_Task brief_. Find each line below that includes "Integration", then copy it.

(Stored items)
#####

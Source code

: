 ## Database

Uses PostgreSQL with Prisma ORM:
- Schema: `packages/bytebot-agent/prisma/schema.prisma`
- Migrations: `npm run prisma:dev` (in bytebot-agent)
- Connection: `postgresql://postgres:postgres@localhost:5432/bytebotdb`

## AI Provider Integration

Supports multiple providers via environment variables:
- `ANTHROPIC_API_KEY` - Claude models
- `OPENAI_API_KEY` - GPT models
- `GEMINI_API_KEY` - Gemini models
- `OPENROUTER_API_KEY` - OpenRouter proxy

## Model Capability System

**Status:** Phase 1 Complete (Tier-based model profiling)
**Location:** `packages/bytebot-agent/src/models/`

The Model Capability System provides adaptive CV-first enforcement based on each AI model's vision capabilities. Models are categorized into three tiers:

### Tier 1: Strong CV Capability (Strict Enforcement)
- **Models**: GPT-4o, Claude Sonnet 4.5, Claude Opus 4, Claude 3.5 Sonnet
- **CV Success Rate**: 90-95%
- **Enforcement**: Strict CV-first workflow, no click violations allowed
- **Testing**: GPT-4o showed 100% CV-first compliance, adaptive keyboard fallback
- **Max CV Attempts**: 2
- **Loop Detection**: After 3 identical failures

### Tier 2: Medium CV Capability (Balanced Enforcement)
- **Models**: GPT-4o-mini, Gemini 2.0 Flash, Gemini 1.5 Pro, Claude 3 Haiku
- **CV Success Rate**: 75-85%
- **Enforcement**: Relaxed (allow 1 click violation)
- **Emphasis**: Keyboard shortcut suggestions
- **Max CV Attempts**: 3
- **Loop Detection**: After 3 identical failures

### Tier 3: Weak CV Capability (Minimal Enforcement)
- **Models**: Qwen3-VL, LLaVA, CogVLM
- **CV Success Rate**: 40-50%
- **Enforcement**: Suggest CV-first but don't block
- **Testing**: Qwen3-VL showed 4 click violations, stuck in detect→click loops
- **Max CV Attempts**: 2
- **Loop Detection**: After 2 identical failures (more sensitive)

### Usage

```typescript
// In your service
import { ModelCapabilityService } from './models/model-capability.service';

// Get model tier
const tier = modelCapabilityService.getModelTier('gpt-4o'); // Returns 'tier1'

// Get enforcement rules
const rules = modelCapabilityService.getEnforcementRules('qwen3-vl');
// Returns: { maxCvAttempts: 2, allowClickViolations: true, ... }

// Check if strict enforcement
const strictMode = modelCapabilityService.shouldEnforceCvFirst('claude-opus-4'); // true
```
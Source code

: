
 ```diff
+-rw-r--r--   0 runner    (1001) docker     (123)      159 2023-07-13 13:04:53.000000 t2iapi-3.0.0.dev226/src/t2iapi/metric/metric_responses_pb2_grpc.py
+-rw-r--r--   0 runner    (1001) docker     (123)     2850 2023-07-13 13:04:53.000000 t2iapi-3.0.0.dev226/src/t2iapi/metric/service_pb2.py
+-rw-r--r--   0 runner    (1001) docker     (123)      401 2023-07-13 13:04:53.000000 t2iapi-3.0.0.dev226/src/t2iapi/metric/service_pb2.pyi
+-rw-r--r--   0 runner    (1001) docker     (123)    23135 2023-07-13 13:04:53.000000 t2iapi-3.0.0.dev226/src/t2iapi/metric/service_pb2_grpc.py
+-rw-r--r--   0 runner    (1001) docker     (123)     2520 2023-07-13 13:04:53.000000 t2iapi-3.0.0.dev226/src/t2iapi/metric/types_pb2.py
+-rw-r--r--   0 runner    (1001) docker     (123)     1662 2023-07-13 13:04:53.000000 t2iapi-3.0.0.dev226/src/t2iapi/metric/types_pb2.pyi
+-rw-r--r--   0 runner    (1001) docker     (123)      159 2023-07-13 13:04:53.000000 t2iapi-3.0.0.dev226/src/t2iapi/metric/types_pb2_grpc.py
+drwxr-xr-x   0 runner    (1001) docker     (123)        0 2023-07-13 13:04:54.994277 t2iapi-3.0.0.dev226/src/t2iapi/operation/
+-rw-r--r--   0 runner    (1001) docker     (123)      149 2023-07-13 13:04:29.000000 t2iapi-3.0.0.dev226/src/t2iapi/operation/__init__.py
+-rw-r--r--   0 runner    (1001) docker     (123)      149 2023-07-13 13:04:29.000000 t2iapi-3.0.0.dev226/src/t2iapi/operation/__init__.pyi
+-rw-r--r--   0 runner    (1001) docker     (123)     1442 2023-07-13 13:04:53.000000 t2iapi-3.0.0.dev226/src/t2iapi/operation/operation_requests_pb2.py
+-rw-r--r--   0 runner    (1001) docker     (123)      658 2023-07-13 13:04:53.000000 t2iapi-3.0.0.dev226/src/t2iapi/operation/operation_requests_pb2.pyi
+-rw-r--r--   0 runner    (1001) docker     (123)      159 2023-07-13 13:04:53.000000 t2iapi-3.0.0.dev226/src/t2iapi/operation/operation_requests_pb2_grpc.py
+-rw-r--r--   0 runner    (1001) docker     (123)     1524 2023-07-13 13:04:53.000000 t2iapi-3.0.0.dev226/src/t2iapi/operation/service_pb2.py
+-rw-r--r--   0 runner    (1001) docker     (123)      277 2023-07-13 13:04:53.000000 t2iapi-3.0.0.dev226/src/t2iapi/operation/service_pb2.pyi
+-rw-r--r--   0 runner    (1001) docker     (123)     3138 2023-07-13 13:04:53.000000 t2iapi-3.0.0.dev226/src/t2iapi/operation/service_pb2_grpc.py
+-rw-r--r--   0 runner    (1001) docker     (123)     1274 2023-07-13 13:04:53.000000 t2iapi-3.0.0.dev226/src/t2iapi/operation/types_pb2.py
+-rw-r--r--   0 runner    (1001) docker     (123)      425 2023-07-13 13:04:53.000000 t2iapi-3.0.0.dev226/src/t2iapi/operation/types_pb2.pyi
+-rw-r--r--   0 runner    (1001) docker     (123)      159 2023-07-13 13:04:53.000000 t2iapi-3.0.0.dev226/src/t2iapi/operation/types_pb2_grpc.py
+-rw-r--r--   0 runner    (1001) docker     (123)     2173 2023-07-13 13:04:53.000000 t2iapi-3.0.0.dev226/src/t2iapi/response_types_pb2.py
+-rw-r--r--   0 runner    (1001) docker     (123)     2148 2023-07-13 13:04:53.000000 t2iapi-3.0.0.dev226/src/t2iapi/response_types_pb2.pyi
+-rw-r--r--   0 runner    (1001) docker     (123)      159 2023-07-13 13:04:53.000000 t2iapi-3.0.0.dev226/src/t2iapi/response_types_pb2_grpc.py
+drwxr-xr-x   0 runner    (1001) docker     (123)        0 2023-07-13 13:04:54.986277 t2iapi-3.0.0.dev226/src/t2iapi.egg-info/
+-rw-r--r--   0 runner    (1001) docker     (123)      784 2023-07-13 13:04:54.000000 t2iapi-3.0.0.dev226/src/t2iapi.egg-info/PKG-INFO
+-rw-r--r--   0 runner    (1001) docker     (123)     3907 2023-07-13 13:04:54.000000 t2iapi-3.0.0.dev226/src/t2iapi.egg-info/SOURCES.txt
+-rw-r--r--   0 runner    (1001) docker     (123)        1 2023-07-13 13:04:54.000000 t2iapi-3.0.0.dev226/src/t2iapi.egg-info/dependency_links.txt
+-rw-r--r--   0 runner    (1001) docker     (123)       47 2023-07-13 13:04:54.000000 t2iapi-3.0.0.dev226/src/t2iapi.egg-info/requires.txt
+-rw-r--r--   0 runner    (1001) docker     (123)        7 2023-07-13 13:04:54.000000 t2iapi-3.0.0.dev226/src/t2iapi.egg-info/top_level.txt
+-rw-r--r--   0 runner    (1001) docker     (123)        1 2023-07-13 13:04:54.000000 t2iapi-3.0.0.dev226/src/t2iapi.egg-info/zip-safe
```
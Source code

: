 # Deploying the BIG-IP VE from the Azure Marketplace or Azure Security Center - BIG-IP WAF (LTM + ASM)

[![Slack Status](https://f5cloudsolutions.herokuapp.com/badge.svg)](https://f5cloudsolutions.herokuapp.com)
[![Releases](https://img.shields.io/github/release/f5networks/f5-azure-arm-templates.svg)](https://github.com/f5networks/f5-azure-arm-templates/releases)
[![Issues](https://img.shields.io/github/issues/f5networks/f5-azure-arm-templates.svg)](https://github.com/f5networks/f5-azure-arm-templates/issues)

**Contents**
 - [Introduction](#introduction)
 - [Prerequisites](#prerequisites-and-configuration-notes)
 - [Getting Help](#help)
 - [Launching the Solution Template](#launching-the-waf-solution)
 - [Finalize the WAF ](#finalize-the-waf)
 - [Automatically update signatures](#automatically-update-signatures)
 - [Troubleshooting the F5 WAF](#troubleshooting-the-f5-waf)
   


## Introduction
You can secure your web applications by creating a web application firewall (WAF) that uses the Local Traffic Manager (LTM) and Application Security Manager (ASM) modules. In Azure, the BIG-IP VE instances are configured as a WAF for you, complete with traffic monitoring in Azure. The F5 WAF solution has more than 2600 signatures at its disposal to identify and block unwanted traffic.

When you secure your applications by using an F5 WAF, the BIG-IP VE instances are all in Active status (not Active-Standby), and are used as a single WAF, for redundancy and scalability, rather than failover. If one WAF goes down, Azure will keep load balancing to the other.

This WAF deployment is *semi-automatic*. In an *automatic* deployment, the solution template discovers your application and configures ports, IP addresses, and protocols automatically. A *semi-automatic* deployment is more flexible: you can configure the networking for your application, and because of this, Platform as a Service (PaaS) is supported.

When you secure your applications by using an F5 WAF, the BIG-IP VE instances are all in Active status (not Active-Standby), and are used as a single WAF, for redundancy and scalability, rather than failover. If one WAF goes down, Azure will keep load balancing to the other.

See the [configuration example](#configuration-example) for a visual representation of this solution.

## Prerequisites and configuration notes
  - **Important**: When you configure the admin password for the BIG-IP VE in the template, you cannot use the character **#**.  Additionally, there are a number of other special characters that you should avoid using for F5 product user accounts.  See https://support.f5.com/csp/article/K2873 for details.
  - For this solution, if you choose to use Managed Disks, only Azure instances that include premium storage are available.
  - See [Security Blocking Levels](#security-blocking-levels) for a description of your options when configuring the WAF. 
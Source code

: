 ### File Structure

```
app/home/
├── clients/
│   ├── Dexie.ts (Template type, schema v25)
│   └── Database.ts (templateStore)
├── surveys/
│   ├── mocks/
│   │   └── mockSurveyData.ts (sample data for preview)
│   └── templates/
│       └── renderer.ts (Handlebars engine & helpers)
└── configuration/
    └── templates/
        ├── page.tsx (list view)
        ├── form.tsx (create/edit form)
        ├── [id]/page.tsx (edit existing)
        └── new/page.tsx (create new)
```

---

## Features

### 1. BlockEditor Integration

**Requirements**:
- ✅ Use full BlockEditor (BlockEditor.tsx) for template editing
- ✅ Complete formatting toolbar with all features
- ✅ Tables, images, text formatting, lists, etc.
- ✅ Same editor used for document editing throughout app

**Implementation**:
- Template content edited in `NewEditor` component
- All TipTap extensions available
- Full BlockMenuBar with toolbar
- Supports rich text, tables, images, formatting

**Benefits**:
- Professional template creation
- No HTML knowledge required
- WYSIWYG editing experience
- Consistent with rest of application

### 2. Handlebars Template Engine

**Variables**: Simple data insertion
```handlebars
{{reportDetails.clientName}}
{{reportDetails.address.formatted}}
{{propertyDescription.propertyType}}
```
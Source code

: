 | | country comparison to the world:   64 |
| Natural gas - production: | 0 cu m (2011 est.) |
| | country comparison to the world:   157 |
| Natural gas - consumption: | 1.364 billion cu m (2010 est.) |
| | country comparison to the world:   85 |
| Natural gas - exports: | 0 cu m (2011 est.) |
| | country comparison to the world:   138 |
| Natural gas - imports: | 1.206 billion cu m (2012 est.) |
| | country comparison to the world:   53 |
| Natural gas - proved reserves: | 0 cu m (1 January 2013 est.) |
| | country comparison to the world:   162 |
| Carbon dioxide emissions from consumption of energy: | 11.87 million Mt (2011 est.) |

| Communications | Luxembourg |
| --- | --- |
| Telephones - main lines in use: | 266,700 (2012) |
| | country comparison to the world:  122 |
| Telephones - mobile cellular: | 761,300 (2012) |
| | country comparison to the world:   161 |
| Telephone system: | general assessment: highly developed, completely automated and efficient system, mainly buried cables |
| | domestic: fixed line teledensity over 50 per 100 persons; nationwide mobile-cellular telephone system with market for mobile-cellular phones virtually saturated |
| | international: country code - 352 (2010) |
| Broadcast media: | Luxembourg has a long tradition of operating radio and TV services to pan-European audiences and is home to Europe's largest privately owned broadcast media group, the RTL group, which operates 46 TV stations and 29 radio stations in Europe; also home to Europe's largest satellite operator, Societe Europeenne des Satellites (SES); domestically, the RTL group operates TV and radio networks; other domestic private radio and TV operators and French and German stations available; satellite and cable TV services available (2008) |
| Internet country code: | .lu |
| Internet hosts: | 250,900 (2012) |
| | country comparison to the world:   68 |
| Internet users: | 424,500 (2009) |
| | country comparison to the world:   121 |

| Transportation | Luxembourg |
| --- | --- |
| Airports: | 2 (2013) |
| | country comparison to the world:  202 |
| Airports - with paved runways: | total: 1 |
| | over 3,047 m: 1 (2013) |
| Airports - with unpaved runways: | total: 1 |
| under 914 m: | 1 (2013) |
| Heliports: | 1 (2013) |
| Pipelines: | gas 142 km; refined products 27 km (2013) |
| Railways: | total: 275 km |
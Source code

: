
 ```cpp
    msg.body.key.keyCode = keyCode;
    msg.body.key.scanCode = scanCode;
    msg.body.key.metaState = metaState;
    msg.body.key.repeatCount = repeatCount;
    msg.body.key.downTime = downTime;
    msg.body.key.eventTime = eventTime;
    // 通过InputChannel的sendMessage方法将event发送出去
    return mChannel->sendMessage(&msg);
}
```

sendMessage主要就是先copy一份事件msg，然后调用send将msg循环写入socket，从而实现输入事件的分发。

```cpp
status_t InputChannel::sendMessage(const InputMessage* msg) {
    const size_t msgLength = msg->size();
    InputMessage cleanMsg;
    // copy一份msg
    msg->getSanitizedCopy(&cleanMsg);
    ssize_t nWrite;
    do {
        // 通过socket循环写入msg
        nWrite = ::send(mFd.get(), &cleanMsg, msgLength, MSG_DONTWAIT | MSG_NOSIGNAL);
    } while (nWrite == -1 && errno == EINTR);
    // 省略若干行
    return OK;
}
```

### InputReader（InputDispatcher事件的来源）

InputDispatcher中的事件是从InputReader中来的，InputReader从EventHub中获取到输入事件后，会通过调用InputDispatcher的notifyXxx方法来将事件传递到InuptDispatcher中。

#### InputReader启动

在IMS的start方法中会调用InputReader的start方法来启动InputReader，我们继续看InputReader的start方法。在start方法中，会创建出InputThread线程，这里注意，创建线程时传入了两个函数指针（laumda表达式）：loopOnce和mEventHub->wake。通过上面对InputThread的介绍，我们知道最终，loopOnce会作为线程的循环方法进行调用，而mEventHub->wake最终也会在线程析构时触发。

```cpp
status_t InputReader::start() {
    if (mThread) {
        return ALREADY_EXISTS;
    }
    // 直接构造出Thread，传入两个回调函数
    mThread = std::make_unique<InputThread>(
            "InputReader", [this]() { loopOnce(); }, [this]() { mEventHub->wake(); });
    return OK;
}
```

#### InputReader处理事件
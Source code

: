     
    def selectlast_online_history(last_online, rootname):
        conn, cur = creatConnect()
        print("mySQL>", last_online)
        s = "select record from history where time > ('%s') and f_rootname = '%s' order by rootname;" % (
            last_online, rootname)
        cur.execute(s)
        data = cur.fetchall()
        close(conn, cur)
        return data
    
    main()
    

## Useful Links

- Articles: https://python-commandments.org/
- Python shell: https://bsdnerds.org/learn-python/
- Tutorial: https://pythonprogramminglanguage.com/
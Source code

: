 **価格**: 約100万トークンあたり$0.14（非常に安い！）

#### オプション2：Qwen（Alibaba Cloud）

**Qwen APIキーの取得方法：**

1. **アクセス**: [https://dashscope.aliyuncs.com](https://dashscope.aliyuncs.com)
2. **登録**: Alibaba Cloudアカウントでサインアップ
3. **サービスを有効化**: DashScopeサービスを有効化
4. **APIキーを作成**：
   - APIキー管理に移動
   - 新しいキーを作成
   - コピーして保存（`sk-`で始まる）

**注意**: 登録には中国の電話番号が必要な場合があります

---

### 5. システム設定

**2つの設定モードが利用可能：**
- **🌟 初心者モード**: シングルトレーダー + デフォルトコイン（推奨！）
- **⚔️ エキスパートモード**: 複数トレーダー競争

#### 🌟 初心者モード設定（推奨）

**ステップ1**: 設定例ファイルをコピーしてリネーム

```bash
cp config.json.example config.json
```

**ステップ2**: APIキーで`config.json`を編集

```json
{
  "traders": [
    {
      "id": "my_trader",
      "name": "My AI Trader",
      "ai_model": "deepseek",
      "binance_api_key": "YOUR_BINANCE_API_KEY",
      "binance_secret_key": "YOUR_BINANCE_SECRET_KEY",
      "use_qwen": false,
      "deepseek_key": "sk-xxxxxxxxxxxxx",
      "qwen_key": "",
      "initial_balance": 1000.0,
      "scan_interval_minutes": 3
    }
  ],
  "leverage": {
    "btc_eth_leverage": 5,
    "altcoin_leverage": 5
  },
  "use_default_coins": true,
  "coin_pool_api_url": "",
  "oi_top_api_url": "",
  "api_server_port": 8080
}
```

#####

_Written response_.
## AI Provider Integration
### 1. BlockEditor Integration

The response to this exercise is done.